[jira] [Commented] (PARQUET-682) Configure the encoding used by ValueWriters

2016-08-24 Thread Piyush Narang (JIRA)

[ 
https://issues.apache.org/jira/browse/PARQUET-682?page=com.atlassian.jira.plugin.system.issuetabpanels:comment-tabpanel=15435916#comment-15435916
 ] 

Piyush Narang commented on PARQUET-682:
---

Thanks [~julienledem] that makes sense. I'll file a couple of follow up jiras 
in that case to tackle these two scenarios. For 1, we could do something on the 
lines of what I suggested above:
{code}
parquet.writer.encoding-override.my-column1="plain"
parquet.writer.encoding-override.my-column2="delta_byte_array"
{code}
That seems like the more straightforward scenario to start off with. 

I guess some of the confusion was regarding the approach for 2. Would be nice 
if the heuristic based algorithm was configurable. I guess for something like 
that to ensure we don't use reflection explicitly we would have to have a list 
of well known overrides and map them to actual value writer factories:
{code}
parquet.writer.encoding-override.int32="auto-heuristic-A"
{code}

And somewhere in the code we map auto-heuristic-A to say 
AutoHeuristicValuesWriterFactory.
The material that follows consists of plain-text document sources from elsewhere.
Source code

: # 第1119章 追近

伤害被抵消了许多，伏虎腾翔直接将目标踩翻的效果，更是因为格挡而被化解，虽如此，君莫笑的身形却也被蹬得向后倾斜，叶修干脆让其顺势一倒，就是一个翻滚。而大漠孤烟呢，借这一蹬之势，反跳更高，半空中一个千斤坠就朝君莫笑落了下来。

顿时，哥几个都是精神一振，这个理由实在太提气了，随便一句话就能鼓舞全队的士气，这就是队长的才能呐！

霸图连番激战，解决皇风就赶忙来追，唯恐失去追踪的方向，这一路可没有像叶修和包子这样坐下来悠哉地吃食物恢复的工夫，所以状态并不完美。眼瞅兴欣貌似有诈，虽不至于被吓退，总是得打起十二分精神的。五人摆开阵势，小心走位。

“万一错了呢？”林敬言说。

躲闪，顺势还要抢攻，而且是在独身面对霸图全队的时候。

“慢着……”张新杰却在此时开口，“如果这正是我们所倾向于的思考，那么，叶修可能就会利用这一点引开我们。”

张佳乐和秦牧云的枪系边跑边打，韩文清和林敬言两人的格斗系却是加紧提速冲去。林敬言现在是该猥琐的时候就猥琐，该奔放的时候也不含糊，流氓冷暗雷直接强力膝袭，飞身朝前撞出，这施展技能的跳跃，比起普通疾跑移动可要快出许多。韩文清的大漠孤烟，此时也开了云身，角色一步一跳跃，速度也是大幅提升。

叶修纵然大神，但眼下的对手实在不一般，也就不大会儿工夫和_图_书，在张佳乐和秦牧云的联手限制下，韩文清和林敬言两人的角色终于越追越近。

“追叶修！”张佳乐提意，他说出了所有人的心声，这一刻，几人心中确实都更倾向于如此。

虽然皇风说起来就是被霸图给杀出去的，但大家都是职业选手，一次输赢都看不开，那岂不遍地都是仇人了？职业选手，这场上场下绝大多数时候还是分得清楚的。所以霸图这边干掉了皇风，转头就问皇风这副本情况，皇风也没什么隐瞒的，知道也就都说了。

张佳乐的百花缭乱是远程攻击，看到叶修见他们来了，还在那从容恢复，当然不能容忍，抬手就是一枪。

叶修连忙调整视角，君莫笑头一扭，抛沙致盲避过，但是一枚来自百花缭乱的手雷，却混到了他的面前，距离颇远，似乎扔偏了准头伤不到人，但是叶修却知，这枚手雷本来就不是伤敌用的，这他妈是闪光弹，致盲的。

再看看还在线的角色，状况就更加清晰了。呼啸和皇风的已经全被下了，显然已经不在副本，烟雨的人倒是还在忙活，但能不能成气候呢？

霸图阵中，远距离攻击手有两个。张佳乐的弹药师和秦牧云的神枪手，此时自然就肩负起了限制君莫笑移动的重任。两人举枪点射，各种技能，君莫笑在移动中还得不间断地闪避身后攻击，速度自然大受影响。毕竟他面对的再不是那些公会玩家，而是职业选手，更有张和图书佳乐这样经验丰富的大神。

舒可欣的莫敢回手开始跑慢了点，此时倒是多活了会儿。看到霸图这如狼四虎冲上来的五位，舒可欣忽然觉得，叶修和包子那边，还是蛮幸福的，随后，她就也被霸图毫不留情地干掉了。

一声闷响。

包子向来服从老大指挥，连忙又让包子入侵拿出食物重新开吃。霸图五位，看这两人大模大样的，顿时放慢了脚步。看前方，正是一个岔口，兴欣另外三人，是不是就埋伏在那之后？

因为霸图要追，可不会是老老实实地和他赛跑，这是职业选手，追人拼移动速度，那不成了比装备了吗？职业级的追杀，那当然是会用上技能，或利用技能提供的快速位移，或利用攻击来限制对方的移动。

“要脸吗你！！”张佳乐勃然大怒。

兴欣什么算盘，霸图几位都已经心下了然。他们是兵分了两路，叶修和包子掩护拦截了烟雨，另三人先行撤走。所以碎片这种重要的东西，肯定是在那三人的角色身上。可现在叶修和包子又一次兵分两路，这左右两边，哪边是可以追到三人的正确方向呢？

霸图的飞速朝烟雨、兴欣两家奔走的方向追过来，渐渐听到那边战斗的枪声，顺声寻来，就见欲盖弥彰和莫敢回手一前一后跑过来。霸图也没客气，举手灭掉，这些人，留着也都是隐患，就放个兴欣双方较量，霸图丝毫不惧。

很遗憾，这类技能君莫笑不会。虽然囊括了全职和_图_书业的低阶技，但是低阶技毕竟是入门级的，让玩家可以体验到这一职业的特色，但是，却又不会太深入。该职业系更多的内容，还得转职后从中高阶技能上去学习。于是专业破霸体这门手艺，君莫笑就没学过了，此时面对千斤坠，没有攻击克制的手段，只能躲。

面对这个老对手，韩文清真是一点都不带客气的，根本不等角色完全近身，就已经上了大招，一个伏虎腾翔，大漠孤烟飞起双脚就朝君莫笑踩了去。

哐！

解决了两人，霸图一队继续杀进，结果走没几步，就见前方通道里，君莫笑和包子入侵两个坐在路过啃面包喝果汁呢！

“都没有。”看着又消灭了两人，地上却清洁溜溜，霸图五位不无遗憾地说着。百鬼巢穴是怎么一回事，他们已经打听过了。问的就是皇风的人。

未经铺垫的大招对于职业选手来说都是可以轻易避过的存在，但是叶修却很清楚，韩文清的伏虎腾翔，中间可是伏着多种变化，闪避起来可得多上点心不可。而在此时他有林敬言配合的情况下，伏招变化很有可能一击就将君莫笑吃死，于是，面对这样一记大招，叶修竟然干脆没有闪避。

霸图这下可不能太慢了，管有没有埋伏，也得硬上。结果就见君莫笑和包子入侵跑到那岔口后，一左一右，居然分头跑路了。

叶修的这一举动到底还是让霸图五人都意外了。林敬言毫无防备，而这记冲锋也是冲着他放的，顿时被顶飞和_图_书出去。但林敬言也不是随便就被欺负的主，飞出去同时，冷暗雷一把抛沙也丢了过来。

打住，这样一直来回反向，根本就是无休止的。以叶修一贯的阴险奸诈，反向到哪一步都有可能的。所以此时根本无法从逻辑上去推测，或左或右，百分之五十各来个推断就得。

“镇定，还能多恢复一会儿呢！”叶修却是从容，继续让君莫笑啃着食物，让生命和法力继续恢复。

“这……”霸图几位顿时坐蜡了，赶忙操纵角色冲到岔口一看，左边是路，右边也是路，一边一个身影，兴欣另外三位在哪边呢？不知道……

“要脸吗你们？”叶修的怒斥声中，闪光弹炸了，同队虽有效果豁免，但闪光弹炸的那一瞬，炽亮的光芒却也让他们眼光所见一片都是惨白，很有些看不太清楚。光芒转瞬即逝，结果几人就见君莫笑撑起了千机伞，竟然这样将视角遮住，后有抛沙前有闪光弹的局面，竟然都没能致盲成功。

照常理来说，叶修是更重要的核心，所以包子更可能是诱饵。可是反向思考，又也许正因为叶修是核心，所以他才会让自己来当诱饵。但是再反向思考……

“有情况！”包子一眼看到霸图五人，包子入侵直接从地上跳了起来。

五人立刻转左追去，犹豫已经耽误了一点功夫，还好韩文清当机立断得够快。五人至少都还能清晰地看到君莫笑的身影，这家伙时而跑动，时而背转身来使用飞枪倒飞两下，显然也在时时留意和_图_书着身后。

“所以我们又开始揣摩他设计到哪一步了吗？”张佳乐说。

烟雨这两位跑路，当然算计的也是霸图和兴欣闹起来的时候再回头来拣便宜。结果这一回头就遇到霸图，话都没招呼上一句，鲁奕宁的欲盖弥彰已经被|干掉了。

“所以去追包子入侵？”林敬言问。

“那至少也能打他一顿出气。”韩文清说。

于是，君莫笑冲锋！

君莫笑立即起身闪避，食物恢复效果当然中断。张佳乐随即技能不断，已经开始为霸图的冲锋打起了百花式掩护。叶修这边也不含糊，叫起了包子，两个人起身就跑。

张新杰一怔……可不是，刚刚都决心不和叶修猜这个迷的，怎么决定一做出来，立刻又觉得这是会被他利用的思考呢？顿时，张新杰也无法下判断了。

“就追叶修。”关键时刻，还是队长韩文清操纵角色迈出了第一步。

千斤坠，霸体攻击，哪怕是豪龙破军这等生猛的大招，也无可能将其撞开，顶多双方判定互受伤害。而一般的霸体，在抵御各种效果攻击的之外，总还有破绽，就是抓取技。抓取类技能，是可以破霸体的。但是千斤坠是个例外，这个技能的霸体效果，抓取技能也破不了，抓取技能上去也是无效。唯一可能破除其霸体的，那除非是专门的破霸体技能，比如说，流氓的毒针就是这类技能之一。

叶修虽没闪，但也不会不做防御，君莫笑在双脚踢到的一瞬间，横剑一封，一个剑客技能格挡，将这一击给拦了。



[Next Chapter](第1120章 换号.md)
Whenever we add a new heuristic, we update 
the map / enum and allow users to try it out. As an initial example, we could 
maybe provide a heuristic / strategy to allow users to override encoding per 
type. That will give us a simple example in the repo which can be used as a 
template for more sophisticated auto heuristic strategy in the future. (Open to 
a simpler example / heuristic if you'd prefer). 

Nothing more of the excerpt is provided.